Within the data below, copy each line where the string "author" is found.

* * *

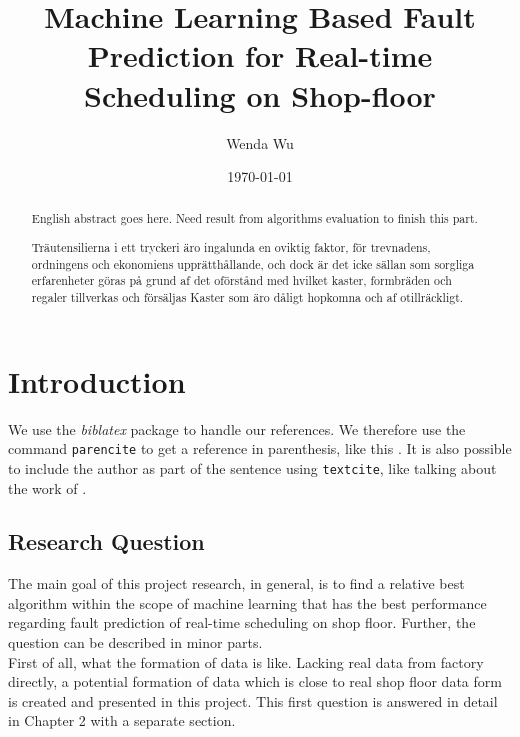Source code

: \documentclass{kththesis}
\title{Machine Learning Based Fault Prediction for Real-time Scheduling on Shop-floor}
\author{Wenda Wu}
\date{\today}
\begin{document}
\frontmatter

\titlepage

\begin{abstract}
  English abstract goes here. Need result from algorithms evaluation to finish this part.

\end{abstract}


\begin{otherlanguage}{swedish}
  \begin{abstract}
    Träutensilierna i ett tryckeri äro ingalunda en oviktig faktor,
    för trevnadens, ordningens och ekonomiens upprätthållande, och
    dock är det icke sällan som sorgliga erfarenheter göras på grund
    af det oförstånd med hvilket kaster, formbräden och regaler
    tillverkas och försäljas Kaster som äro dåligt hopkomna och af
    otillräckligt.
  \end{abstract}
\end{otherlanguage}


\tableofcontents


\mainmatter


\chapter{Introduction}

We use the \emph{biblatex} package to handle our references.  We therefore use the
command \texttt{parencite} to get a reference in parenthesis, like this
\parencite{heisenberg2015}.  It is also possible to include the author
as part of the sentence using \texttt{textcite}, like talking about
the work of \textcite{einstein2016}.


\section{Research Question}

The main goal of this project research, in general, is to find a relative best algorithm within the scope of machine learning that has the best performance regarding fault prediction of real-time scheduling on shop floor. Further, the question can be described in minor parts. \\

First of all, what the formation of data is like. Lacking real data from factory directly, a potential formation of data which is close to real shop floor data form is created and presented in this project. This first question is answered in detail in Chapter 2 with a separate section.\\
\end{document}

* * *

▶ _Output of the exercise_:
\author{Wenda Wu}
\parencite{heisenberg2015}.  It is also possible to include the author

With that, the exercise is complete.